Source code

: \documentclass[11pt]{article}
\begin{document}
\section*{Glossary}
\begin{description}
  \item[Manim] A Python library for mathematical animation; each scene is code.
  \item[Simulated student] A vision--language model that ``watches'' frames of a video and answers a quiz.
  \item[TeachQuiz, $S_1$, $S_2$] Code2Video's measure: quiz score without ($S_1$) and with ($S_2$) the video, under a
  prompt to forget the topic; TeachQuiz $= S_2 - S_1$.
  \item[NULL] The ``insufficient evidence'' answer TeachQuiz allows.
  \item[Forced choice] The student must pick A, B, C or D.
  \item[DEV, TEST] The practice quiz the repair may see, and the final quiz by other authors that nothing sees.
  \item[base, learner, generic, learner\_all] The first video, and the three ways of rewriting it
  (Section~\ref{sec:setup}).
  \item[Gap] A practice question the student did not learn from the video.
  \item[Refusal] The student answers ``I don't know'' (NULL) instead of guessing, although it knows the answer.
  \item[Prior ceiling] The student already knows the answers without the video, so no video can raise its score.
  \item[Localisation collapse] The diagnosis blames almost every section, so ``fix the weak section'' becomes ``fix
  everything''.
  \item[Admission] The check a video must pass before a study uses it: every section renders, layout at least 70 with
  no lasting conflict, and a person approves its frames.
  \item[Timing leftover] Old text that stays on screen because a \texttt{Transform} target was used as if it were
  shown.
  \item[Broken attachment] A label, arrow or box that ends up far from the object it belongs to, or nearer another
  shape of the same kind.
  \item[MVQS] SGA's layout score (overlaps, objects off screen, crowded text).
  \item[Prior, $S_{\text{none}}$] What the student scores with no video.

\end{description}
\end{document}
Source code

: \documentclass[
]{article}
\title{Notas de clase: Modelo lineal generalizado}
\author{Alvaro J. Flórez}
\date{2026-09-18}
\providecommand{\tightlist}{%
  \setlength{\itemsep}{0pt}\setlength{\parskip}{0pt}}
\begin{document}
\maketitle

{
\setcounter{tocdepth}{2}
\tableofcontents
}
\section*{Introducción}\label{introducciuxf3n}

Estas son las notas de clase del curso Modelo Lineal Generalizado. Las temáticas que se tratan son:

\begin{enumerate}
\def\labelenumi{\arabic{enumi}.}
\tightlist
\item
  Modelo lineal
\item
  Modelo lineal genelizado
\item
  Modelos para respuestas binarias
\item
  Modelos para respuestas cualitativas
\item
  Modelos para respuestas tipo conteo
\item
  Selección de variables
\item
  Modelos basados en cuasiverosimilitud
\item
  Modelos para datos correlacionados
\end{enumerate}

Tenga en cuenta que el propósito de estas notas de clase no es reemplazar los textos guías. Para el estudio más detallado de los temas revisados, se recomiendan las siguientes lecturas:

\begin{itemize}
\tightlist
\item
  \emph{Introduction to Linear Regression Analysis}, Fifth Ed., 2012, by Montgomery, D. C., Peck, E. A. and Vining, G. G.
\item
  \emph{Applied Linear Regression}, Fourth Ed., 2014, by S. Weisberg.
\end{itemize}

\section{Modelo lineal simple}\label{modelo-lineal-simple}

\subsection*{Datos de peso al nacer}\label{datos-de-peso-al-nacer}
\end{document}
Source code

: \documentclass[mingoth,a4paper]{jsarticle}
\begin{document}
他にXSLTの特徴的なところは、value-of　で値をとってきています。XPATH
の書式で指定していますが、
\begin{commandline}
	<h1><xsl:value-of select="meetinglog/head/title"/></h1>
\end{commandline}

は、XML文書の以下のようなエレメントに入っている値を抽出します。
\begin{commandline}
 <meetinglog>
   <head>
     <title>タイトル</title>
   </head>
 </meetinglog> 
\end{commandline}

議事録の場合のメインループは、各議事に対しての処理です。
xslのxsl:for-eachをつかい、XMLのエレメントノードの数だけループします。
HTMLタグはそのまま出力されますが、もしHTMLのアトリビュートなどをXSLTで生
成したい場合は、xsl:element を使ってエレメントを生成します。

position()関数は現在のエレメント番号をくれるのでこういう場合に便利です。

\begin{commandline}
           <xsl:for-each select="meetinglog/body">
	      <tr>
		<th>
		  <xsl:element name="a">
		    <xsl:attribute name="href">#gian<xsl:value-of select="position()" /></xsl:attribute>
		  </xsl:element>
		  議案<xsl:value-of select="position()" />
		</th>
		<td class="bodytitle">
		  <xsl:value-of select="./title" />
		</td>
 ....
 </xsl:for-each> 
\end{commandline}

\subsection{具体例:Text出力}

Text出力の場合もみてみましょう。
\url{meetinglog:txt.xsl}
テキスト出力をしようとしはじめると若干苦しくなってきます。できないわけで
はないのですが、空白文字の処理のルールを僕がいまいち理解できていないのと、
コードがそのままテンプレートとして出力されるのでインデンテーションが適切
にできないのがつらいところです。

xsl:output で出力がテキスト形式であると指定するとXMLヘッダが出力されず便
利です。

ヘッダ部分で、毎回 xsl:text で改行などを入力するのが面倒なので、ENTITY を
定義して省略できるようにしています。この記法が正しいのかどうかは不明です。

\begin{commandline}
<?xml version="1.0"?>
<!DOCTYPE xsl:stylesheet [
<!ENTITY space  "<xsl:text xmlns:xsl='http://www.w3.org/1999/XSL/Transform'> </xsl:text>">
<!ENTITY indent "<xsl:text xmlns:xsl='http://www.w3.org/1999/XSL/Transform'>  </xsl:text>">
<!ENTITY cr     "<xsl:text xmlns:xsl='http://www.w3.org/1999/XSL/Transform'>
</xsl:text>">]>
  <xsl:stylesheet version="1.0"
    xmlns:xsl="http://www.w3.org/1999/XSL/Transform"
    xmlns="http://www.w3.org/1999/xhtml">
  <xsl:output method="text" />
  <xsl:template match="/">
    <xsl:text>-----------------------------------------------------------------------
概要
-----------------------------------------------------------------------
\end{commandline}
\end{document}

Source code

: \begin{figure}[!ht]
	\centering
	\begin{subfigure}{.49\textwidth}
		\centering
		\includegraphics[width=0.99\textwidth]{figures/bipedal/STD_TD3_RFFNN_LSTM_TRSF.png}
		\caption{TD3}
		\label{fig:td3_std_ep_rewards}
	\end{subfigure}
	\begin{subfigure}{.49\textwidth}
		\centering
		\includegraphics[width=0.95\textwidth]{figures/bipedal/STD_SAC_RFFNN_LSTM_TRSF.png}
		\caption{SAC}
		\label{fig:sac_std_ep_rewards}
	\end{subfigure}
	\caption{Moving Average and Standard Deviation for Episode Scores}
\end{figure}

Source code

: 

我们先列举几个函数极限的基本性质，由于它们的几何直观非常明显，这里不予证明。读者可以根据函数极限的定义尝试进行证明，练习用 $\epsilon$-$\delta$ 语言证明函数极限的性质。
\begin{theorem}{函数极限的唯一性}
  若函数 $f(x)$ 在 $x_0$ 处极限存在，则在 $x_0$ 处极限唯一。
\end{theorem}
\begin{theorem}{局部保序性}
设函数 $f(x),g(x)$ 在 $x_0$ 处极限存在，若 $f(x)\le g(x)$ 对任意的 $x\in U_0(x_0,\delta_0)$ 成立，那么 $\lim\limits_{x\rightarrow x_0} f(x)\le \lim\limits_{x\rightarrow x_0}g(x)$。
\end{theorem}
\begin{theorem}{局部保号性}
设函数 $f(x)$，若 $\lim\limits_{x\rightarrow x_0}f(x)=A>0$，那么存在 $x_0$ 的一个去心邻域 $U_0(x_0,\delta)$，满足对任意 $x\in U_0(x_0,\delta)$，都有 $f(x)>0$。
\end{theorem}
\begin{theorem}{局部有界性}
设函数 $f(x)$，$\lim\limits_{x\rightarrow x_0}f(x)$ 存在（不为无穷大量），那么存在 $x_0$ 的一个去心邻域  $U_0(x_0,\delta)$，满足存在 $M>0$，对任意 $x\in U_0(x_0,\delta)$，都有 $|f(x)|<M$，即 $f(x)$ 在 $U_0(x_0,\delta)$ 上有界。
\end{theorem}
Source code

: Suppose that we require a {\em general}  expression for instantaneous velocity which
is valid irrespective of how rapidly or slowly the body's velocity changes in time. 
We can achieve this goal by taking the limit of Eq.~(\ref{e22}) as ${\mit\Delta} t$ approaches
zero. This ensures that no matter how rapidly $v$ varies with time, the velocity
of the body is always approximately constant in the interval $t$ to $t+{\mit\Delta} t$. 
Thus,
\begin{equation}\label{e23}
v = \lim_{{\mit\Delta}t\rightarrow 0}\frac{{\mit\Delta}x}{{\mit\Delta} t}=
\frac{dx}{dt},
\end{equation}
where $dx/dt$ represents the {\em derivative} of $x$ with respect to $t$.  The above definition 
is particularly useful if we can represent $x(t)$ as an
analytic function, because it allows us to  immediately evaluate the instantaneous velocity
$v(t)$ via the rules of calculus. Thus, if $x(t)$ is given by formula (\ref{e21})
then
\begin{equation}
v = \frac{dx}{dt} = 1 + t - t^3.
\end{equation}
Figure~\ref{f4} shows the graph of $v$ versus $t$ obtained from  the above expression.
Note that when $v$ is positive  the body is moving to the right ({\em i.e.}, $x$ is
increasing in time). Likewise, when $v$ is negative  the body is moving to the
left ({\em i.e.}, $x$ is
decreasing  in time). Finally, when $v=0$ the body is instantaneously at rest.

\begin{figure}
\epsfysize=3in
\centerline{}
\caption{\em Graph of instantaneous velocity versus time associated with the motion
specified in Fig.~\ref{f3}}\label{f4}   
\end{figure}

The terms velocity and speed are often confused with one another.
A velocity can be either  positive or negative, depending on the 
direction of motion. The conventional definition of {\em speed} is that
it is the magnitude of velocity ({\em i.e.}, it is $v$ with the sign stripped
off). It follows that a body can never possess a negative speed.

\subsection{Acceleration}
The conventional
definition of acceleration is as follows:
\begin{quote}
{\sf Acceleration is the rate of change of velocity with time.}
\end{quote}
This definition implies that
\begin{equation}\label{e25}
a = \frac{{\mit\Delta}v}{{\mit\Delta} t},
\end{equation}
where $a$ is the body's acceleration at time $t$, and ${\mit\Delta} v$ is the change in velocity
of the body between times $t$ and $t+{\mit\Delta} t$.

━━━━━━━━━━━━━━━━━━━━━━━━━━━━━━

_INSTRUCTIONS TO FOLLOW:_ Search the material above for the string "speed". Show every line that holds it.

_YOUR SOLUTION:_
The terms velocity and speed are often confused with one another.
direction of motion. The conventional definition of {\em speed} is that
off). It follows that a body can never possess a negative speed.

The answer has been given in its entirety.